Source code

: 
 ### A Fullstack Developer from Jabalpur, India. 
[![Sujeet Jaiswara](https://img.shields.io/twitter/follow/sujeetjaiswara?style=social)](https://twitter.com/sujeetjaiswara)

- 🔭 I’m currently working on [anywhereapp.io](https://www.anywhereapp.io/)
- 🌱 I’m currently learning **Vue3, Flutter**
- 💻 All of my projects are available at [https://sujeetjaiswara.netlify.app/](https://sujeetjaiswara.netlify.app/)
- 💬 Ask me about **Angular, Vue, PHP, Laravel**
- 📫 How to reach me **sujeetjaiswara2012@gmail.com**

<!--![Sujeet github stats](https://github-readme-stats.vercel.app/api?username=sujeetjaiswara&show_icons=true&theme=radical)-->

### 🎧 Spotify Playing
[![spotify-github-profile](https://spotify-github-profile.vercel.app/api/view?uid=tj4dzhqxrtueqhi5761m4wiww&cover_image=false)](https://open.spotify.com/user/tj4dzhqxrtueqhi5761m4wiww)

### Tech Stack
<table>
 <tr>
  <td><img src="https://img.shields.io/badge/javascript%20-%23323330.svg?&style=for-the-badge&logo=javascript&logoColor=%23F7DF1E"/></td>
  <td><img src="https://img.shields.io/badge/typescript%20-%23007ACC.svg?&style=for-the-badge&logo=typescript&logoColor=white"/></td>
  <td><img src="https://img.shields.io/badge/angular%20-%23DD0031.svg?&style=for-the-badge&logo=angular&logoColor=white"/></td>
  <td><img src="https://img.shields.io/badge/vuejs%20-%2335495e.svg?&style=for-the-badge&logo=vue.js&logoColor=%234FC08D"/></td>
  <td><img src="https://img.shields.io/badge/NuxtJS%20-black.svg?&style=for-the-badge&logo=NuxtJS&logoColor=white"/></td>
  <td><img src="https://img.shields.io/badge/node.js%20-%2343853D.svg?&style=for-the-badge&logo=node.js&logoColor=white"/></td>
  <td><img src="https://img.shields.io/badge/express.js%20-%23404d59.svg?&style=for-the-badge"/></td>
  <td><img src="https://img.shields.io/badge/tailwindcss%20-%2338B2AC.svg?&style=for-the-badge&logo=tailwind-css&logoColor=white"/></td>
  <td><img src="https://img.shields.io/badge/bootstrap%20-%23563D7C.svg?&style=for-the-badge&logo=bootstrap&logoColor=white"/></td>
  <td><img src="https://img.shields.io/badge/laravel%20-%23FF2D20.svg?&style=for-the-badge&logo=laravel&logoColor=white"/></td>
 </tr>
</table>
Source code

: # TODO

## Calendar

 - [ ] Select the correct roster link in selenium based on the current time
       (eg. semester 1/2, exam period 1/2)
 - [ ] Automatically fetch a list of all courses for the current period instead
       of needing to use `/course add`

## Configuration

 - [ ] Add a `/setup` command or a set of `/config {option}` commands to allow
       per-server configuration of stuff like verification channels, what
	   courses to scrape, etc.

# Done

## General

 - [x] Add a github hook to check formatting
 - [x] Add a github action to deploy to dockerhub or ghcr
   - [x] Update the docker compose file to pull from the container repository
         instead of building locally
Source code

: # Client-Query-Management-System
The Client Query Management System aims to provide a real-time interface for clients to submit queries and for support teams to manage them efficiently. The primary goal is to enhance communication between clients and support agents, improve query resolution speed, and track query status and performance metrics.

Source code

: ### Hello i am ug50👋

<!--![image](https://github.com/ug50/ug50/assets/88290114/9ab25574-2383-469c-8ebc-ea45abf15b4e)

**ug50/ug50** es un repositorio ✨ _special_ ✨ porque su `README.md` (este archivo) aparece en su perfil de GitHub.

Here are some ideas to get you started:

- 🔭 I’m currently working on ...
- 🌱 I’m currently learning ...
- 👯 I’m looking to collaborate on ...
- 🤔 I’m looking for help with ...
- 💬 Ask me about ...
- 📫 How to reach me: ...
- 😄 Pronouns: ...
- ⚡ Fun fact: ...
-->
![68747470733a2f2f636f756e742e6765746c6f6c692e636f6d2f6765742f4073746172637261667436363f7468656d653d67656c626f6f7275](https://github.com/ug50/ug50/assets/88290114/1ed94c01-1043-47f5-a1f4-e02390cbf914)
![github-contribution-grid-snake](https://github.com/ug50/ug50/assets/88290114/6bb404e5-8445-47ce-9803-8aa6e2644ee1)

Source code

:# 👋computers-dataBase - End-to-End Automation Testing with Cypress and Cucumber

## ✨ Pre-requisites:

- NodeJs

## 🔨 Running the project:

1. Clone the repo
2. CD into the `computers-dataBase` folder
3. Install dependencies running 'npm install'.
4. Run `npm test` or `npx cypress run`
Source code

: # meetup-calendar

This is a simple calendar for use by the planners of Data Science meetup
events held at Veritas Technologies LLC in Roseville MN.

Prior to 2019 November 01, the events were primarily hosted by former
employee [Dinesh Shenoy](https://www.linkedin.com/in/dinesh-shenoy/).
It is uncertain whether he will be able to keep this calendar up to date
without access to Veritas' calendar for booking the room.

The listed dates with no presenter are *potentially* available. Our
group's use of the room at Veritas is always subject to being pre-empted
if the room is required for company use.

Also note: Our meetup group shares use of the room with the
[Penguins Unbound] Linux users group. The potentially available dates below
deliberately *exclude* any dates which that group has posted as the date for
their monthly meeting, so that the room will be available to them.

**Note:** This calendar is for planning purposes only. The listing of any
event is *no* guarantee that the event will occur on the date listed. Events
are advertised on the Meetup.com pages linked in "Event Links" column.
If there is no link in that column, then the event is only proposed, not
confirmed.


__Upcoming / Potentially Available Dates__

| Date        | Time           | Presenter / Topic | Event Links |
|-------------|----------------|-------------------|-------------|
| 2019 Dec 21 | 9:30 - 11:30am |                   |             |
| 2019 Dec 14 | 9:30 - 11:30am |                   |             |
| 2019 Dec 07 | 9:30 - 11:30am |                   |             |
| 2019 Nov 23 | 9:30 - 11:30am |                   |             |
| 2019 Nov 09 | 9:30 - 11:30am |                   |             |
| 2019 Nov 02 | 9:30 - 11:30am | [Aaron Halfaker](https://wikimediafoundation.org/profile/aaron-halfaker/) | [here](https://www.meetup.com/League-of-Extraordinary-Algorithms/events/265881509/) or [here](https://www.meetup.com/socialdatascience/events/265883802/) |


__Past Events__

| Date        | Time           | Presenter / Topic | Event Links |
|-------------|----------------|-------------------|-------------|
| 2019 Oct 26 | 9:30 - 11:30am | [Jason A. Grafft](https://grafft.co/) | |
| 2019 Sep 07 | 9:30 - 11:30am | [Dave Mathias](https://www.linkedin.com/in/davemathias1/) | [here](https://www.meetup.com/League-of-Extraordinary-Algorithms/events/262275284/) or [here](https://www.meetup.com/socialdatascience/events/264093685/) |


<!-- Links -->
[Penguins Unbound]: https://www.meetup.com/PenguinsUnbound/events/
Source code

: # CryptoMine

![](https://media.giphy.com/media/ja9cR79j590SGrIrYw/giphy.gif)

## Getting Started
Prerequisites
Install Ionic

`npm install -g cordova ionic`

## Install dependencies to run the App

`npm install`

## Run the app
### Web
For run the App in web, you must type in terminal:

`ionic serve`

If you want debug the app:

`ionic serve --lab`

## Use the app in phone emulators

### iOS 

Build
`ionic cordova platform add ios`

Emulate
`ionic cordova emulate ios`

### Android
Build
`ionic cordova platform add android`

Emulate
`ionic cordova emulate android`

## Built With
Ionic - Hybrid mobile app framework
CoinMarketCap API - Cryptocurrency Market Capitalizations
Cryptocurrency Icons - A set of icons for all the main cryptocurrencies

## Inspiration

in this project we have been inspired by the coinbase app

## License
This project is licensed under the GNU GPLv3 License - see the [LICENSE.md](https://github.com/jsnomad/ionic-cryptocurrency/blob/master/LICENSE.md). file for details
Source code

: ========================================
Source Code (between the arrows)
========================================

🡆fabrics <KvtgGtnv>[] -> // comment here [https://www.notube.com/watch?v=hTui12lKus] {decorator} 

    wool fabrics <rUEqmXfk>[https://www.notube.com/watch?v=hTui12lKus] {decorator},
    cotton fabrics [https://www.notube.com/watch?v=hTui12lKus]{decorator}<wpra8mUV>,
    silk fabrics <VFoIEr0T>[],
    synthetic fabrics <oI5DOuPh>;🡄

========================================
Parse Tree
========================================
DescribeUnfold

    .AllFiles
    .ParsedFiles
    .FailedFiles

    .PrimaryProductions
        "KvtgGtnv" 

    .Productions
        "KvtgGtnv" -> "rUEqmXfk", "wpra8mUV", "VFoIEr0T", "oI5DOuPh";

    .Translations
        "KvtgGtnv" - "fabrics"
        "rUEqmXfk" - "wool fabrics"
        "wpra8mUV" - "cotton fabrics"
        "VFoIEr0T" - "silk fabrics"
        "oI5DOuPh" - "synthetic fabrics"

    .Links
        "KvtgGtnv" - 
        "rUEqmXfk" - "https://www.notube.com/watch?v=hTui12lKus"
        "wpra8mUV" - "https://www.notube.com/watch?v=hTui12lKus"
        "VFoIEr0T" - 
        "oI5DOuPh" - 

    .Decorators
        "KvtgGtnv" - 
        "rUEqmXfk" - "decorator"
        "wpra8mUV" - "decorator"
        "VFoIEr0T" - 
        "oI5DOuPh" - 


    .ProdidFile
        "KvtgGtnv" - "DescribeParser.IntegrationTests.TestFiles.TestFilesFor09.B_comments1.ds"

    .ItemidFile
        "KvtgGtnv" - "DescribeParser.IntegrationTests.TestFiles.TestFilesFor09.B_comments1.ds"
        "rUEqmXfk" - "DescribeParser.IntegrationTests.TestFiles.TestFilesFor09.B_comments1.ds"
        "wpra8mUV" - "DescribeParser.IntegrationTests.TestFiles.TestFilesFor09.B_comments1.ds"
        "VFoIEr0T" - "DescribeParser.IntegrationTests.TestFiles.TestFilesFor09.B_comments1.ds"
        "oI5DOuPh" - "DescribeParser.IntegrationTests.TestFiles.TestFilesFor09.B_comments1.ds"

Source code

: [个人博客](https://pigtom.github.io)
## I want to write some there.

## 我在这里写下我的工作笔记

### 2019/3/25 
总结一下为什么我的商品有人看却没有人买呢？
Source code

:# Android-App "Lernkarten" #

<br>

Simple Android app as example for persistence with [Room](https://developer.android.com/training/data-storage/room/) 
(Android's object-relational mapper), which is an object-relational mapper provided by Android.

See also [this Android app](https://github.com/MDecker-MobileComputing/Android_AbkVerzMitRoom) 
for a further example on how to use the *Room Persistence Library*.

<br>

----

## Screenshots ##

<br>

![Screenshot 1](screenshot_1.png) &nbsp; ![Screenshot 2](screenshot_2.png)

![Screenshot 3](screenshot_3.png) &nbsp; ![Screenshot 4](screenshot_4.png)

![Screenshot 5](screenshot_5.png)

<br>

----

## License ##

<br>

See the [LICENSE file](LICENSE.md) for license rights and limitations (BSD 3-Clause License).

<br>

★ ★ ★ ★ ★

Required action: Please copy only the lines between the first line of the entries and the line with "### 🎧 Spotify Playing", keeping those two end lines as well, exactly as written.

Result of this task:
Source code

: 
 ### A Fullstack Developer from Jabalpur, India. 
[![Sujeet Jaiswara](https://img.shields.io/twitter/follow/sujeetjaiswara?style=social)](https://twitter.com/sujeetjaiswara)

- 🔭 I’m currently working on [anywhereapp.io](https://www.anywhereapp.io/)
- 🌱 I’m currently learning **Vue3, Flutter**
- 💻 All of my projects are available at [https://sujeetjaiswara.netlify.app/](https://sujeetjaiswara.netlify.app/)
- 💬 Ask me about **Angular, Vue, PHP, Laravel**
- 📫 How to reach me **sujeetjaiswara2012@gmail.com**

<!--![Sujeet github stats](https://github-readme-stats.vercel.app/api?username=sujeetjaiswara&show_icons=true&theme=radical)-->

### 🎧 Spotify Playing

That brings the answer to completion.